Belle-Isle prit son parti d’agir de vigueur et de marcher droit sur l’obstacle : on lui signalait comme la principale difficulté l’opposition du neveu de l’électeur, le comte d’Elz, tout-puissant, disait-on, sur l’esprit affaibli de son oncle, et on croyait savoir même le chiffre exact de la somme que Colloredo lui avait donnée pour s’assurer de son concours. Belle-Isle le fit venir et lui posa sans détour, à brûle-pourpoint, l’alternative suivante : un million de livres déposé chez tel banquier qu’il indiquerait et qui pourrait être touché vingt-quatre heures après l’élection si le suffrage de l’archevêque était conforme aux vues de la France; si cette offre était refusée, le roi connaîtrait qui était son ennemi et, en cas de guerre, saurait s’en souvenir. On pouvait même prévoir l’éventualité où l’archevêque, qui était vieux et infirme, viendrait à mourir, et en ce cas on saurait bien rendre le séjour de Mayence intenable pour sa famille, qui n’y était pas populaire. Le neveu, tout étourdi de cette charge à fond de train, balbutia quelques mots sur les engagemens d’honneur qui avaient été pris avec Charles VI avant sa mort, puis finit par se rendre à discrétion, du moins en apparence, sous la condition que la transaction resterait enveloppée du plus profond secret. « Soyez tranquille, reprit Belle-Isle, je serai bien aussi discret que l’a été le comte Colloredo sur les cent mille francs qu’il vous a donnés. » Grande indignation du comte d’Elz, qui jura que c’était une calomnie. « Comment peut-on croire de pareilles choses? s’écria-t-il. Ne sait-on pas que le grand-duc de Toscane est un avare qui ne veut jamais rien payer ? » Là-dessus Belle-Isle, qui au fond ne tenait pas non plus à ce que le marché fût connu, termina l’entretien en avertissant son nouvel associé que, pour peu qu’il en laissât transpirer la moindre chose et surtout qu’un agent autrichien en eût connaissance, on lui enverrait de France par la poste un démenti public et catégorique[2].

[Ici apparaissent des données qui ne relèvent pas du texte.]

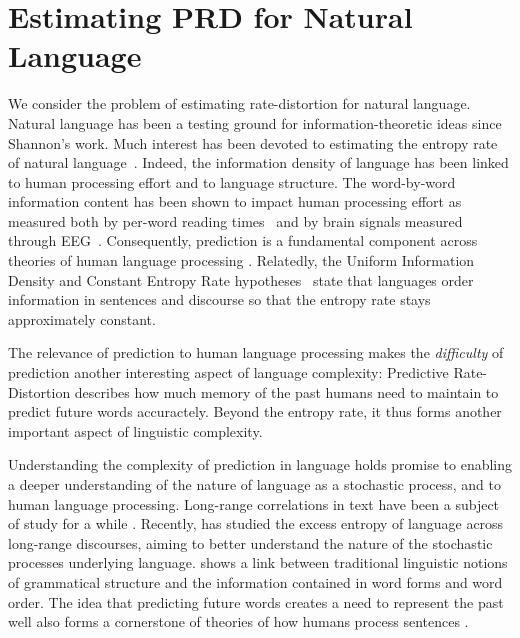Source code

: \documentclass[entropy,article,submit,moreauthors,pdftex,10pt,a4paper]{Definitions/mdpi}
\begin{document}
\section{Estimating PRD for Natural Language}\label{sec:language}

We consider the problem of estimating rate-distortion for natural language.
Natural language has been a testing ground for information-theoretic ideas since Shannon's work.
Much interest has been devoted to estimating the entropy rate of natural language~\citep{shannon1951prediction,takahira2016entropy,bentz2017entropy,takahashi2018cross}.
Indeed, the information density of language has been linked to human processing effort and to language structure.
The word-by-word information content has been shown to impact human processing effort as measured both by per-word reading times~\citep{hale-probabilistic-2001,levy-expectation-based-2008,smith-effect-2013} and by brain signals measured through EEG~\citep{DBLP:conf/acl/FrankOGV13, kuperberg2016we}.
Consequently, prediction is a fundamental component across theories of human language processing  \citep{kuperberg2016we}.
Relatedly, the Uniform Information Density and Constant Entropy Rate hypotheses~\citep{fenk1980konstanz, genzel2002entropy, jaeger2007speakers} state that languages order information in sentences and discourse so that the entropy rate stays approximately constant. %

The relevance of prediction to human language processing makes the \emph{difficulty} of prediction another interesting aspect of language complexity:
Predictive Rate-Distortion describes how much memory of the past humans need to maintain to predict future words accuractely.
Beyond the entropy rate, it thus forms another important aspect of linguistic complexity.


Understanding the complexity of prediction in language holds promise to enabling a deeper understanding of the nature of language as a stochastic process, and to human language processing.
Long-range correlations in text have been a subject of study for a while \citep{schenkel1993long,ebeling1994entropy,ebeling1995long,altmann2012origin,yang2016long,chen2018quantifying}.
Recently, \citet{dkebowski2018natural} has studied the excess entropy of language across long-range discourses, aiming to better understand the nature of the stochastic processes underlying language.
\citet{koplenig2017statistical} shows a link between traditional linguistic notions of grammatical structure and the information contained in word forms and word order.
The idea that predicting future words creates a need to represent the past well also forms a cornerstone of theories of how humans process sentences \citep{gibson-linguistic-1998,futrell-noisy-context-2017}.
\end{document}
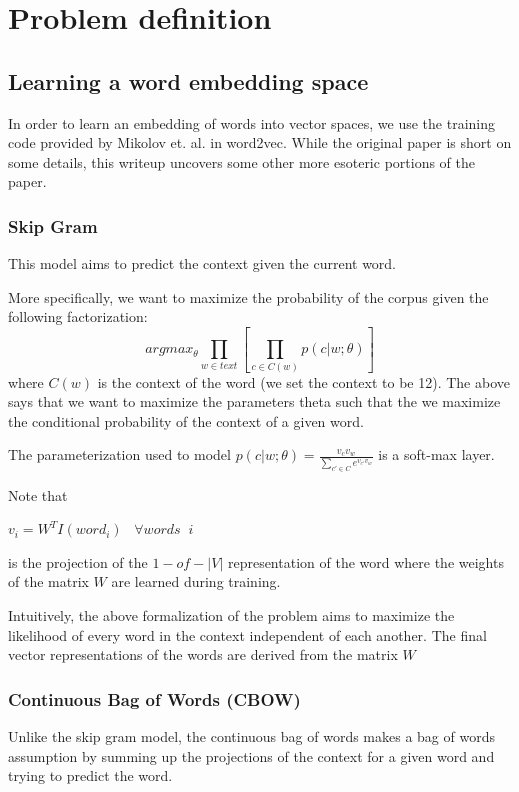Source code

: 
\section{Problem definition}

\subsection{Learning a word embedding space}

In order to learn an embedding of words into vector spaces, we use the training code provided by Mikolov et. al. in word2vec\cite{word2vec}. While the original paper is short on some details, this writeup\cite{word2vec_explained} uncovers some other more esoteric portions of the paper.

\subsubsection{Skip Gram}
This model aims to predict the context given the current word. 

More specifically, we want to maximize the probability of the corpus given the following factorization:
\begin{equation}
	argmax_{\theta} \prod_{w\in text} [\prod_{c\in C(w)} p(c|w;\theta)]
\end{equation}
where $C(w)$ is the context of the word (we set the context to be 12). The above says that we want to maximize the parameters theta such that the we maximize the conditional probability of the context of a given word. 

The parameterization used to model $p(c|w;\theta) = \frac{v_{c}v_w}{\sum_{c'\in C }e^{v_{c'}v_w}}$ is a soft-max layer. 


Note that 

$v_i = W^T I(word_i) \;\;\; \forall words \;\; i$ 


is the projection of the $1-of-|V|$ representation of the word where the weights of the matrix $W$ are learned during training. 

Intuitively, the above formalization of the problem aims to maximize the likelihood of every word in the context independent of each another. The final vector representations of the words are derived from the matrix $W$



\subsubsection{Continuous Bag of Words (CBOW)}
Unlike the skip gram model, the continuous bag of words makes a bag of words assumption by summing up the projections of the context for a given word and trying to predict the word. 

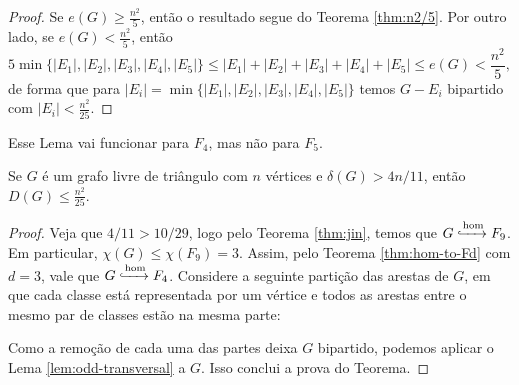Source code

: \begin{proof}
  Se $e(G) \geq \frac{n^2}{5}$, então o resultado segue do Teorema \ref{thm:n2/5}.
  Por outro lado, se $e(G) < \frac{n^2}{5}$, então
    \[ 5 \min\{ |E_1|,|E_2|,|E_3|,|E_4|,|E_5| \} \leq |E_1|+|E_2|+|E_3|+|E_4|+|E_5| \leq e(G) < \frac{n^2}{5}, \]
  de forma que para $|E_i| = \min \{ |E_1|,|E_2|,|E_3|,|E_4|,|E_5| \}$ temos $G-E_i$ bipartido com $|E_i| < \frac{n^2}{25}$.
\end{proof}

Esse Lema vai funcionar para $F_4$, mas não para $F_5$.

\begin{theorem}
  Se $G$ é um grafo livre de triângulo com $n$ vértices e $\delta(G) > 4n/11$, então $D(G) \leq \frac{n^2}{25}$.
\end{theorem}

\begin{proof}
  Veja que $4/11 > 10/29$, logo pelo Teorema \ref{thm:jin}, temos que $G \xhookrightarrow{\text{hom}} F_9$.
  Em particular, $\chi(G) \leq \chi(F_9) = 3$.
  Assim, pelo Teorema \ref{thm:hom-to-Fd} com $d=3$, vale que $G \xhookrightarrow{\text{hom}} F_4$.
  Considere a seguinte partição das arestas de $G$, em que cada classe está representada por um vértice e todos as arestas entre o mesmo par de classes estão na mesma parte:

  \begin{center}
  \end{center}

  Como a remoção de cada uma das partes deixa $G$ bipartido, podemos aplicar o Lema \ref{lem:odd-transversal} a $G$.
  Isso conclui a prova do Teorema. 
\end{proof}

En rendant compte de cette conversation au ministère, Belle-Isle exprimait la contrariété qu’il éprouvait de voir toujours opposer des engagemens de conscience aux offres sagement intéressées qu’il

  1. Blondel, résident de France à Amelot, 25 janvier 1741. (Correspondance de Mayence. Ministère des affaires étrangères.)
  2. Belle-Isle à Amelot, 8 avril 1741. (Lettre particulière, Correspondance de l’ambassade à la diète de Francfort.)